Herod Antipas, son of Herod the Great, bore the title Tetrarch of Galilee and Perea. His gifts were those of sovereignty and political power. He was responsible for great building projects, in particular his capital, the city of Tiberias on the western shore of the Sea of Galilee, named for his patron, the emperor Tiberius Caesar. Unfortunately, Antipas abused his gifts, using his power to become an adulterer and a murderer.

Salome, the daughter of Herod’s brother Philip, had a gift for dancing. Her gift enabled her to bring beauty and pleasure to her audiences, which often included the King and his guests. Her talent brought her great rewards; the King would promise her anything, even half his realm.

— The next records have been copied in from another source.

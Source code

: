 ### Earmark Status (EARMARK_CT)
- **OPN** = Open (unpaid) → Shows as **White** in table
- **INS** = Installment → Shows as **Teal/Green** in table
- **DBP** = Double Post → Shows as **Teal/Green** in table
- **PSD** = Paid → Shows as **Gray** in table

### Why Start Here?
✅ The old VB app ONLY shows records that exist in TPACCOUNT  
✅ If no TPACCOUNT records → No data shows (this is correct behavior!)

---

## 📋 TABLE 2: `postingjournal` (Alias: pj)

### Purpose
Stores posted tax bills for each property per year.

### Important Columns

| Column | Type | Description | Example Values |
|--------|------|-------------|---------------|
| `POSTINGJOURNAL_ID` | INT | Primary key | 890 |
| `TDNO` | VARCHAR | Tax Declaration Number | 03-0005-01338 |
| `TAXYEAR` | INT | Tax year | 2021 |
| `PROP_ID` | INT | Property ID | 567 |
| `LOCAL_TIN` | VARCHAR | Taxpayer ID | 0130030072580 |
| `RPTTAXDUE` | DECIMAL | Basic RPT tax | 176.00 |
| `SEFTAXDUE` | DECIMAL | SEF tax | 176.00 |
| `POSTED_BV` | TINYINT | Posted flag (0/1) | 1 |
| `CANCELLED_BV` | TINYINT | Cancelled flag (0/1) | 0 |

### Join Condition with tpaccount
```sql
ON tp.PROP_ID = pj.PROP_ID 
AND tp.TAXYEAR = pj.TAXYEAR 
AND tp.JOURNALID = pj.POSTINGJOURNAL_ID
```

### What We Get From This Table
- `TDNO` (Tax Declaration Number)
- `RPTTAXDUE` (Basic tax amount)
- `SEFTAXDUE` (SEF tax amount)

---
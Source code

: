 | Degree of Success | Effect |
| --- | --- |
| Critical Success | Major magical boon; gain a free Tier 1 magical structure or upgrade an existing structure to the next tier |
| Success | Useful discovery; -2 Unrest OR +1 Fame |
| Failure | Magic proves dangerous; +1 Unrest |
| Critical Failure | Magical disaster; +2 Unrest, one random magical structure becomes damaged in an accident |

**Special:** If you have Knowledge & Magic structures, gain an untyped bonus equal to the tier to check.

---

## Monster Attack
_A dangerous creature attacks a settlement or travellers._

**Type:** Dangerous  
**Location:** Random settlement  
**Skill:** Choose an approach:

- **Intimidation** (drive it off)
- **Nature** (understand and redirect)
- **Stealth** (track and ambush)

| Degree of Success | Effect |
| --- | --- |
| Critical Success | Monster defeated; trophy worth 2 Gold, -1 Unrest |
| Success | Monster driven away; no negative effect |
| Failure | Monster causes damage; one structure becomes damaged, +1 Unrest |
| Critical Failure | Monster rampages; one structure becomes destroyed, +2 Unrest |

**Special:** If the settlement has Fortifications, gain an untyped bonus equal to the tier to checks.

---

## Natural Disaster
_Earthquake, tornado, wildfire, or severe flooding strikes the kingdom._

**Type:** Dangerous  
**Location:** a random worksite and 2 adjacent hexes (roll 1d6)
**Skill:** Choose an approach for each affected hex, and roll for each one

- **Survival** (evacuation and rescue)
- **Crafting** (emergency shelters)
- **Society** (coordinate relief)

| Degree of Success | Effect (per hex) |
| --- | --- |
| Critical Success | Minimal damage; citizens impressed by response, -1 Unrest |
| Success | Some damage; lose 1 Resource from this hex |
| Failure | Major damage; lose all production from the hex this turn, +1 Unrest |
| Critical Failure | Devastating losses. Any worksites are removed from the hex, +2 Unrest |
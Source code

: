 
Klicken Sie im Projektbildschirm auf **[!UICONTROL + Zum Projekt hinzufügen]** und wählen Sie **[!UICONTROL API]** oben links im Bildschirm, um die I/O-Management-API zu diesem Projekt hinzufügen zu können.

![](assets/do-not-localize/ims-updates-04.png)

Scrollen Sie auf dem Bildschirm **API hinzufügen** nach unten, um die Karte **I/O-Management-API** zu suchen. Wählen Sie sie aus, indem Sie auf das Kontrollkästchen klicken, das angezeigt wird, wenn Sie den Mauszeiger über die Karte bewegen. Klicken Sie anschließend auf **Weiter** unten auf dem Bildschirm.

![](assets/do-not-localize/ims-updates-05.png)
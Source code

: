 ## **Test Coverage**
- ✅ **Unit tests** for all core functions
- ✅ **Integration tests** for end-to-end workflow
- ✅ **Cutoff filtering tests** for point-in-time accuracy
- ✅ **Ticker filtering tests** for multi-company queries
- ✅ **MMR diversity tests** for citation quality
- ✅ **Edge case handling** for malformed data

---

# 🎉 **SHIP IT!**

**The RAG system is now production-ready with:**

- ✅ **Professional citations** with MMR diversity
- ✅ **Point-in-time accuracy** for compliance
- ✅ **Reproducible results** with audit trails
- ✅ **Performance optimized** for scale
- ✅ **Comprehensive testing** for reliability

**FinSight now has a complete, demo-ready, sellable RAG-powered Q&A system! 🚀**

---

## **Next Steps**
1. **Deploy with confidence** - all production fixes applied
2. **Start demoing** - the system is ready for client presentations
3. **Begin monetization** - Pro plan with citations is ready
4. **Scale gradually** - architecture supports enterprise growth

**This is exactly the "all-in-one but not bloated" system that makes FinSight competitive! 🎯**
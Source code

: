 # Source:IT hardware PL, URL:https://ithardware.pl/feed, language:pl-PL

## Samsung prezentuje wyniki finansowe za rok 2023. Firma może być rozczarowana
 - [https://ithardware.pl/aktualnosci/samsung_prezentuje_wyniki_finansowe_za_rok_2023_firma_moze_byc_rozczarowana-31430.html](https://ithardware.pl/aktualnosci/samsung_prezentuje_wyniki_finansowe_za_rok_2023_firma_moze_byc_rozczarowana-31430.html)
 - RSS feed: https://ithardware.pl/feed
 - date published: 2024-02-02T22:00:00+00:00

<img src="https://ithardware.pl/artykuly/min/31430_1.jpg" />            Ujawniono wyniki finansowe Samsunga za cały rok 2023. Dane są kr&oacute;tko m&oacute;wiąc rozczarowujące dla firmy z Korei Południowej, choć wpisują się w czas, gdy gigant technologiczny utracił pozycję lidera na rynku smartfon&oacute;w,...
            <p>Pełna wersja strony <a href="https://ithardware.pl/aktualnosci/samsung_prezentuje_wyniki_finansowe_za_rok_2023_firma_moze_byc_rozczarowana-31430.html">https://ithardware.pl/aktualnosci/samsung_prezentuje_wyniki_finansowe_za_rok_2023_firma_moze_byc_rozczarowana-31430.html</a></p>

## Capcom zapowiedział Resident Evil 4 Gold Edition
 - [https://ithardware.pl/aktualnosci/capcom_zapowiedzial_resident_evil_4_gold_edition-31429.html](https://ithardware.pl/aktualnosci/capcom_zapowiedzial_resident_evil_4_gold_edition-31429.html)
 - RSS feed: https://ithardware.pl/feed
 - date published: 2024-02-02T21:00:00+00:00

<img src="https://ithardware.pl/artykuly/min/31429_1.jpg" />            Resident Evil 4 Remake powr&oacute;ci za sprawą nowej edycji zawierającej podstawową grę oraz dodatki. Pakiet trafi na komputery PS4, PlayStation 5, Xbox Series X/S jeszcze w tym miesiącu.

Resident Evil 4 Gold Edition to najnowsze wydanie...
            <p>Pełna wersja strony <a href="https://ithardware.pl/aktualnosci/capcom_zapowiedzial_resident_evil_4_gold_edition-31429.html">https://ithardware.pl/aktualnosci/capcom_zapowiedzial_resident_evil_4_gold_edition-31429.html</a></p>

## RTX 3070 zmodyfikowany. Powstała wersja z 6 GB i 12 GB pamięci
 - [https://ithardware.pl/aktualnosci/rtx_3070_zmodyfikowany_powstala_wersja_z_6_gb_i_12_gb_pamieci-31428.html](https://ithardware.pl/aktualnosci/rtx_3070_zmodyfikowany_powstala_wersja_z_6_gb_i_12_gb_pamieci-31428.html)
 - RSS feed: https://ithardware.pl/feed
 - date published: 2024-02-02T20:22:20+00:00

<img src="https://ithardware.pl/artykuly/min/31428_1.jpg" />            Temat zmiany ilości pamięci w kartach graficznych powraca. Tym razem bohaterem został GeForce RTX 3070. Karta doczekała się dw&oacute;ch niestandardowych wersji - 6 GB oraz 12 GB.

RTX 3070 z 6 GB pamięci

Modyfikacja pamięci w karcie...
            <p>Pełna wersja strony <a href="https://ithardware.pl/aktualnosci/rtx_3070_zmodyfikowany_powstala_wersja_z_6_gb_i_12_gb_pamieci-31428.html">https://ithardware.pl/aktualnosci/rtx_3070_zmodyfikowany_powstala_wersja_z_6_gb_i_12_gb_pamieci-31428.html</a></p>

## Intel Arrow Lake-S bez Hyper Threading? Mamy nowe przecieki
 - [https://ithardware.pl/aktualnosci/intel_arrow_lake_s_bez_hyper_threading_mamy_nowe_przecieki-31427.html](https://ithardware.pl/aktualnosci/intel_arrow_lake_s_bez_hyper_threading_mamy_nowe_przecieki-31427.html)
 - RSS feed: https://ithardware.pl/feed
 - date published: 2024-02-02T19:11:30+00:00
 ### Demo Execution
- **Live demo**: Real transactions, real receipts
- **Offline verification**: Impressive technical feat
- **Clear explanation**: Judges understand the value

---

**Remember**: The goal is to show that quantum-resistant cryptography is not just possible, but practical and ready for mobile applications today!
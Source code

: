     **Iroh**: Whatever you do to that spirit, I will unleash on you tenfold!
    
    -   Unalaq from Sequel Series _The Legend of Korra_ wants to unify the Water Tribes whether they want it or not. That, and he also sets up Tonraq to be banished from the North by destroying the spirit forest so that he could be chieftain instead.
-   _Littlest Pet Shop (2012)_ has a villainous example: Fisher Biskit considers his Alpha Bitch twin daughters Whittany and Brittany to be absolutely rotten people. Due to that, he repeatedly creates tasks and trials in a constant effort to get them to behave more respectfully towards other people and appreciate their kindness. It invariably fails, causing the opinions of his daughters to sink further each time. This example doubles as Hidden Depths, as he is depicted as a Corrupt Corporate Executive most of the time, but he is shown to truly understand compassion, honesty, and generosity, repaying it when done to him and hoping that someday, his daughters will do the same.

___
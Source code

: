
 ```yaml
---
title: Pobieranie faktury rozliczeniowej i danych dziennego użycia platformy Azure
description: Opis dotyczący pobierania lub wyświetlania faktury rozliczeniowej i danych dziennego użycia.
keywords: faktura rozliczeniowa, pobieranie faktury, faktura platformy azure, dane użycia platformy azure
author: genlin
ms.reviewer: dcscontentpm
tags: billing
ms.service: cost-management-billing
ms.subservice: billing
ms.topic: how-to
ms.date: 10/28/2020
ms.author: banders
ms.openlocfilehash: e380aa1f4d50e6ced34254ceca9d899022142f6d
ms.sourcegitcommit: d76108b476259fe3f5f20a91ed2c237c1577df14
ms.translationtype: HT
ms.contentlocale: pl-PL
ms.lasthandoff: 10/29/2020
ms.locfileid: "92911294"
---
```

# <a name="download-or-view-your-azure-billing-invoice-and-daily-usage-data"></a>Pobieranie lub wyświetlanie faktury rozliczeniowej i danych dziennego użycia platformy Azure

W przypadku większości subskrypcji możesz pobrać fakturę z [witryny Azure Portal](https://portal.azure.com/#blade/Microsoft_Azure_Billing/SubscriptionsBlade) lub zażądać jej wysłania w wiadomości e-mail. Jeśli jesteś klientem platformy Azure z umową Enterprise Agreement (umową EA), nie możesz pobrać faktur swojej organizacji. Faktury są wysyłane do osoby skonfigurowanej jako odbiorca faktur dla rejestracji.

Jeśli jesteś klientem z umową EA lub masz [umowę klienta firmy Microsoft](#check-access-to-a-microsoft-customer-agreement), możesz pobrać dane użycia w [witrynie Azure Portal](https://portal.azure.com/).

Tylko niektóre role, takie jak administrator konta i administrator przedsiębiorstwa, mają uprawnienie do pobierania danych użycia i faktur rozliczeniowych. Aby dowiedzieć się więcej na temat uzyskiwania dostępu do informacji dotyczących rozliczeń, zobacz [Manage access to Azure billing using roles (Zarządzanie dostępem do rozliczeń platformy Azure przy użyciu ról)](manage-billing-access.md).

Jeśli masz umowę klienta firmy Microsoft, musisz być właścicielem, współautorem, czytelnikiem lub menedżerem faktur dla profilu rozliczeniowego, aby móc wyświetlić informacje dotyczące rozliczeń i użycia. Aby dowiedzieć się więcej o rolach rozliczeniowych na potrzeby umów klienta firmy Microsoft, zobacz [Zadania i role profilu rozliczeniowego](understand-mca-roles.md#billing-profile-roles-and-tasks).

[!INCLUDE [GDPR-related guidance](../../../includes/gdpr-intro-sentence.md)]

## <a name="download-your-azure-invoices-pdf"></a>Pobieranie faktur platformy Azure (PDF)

Herodias, the spouse of Herod’s brother Philip, and mother of Salome, was gifted with charm and passion. She was able to mesmerize her husband, her daughter, and the King, who made her his mistress. Her gifts enabled her to manipulate all of them for her own evil purposes.

Now that we have been introduced to the players in this melodrama, let us move on to the plot.

John the Baptist was the voice of Herod’s conscience. Each of us has an interior conscience, a gift from God which points out both the paths that will lead us forward on our way to God, and those that will lead us off in other directions. If we do not pay attention to our interior conscience, God will bring others into our lives who will serve as a substitute for the inner voice. Herod was not only a weak man, but a cruel one. Rather than face his own perversity and repent of it, he instead killed the prophet who pointed it out to him.

Bad conscience is always sending us messages from the past, incidents of wrongdoing that refuse to disappear. Jesus of Nazareth and John the Baptist were kinsmen, and there are traditions that suggest that they resembled one another. Later, when the Nazarene carpenter and preacher stood before Antipas, he got the feeling that this was John returned from the dead. There was still a hint of good conscience within him, but he again ignored it, and once again played a significant role in the drama of the Redemption. But that is an element of another drama in this series of tragedies that lead inevitably to happy endings – if we learn to follow the Author’s directions.

In the meantime, let’s return to the topic of gifts: How has God gifted you? Stop to reflect on and to count the gifts God has granted to you. If you want to grow spiritually, ask your guardian angel and your patron saints – who are themselves, gifts of God to you – to assist you in developing God’s gifts to the full. Eventually, if not sooner, you will begin to notice how they bring greater fulfillment to your life, and increased glory to God.

1 comment:

Elizabeth Mahlou said...

Wow, I wonder if this is where we get the advice, "Don't kill the messenger." (Or probably it was from some battle or king's practice eons ago.)

Thanks for asking us to think about how we should develop our gifts. We sometimes (maybe often) take them from granted -- at least, I do.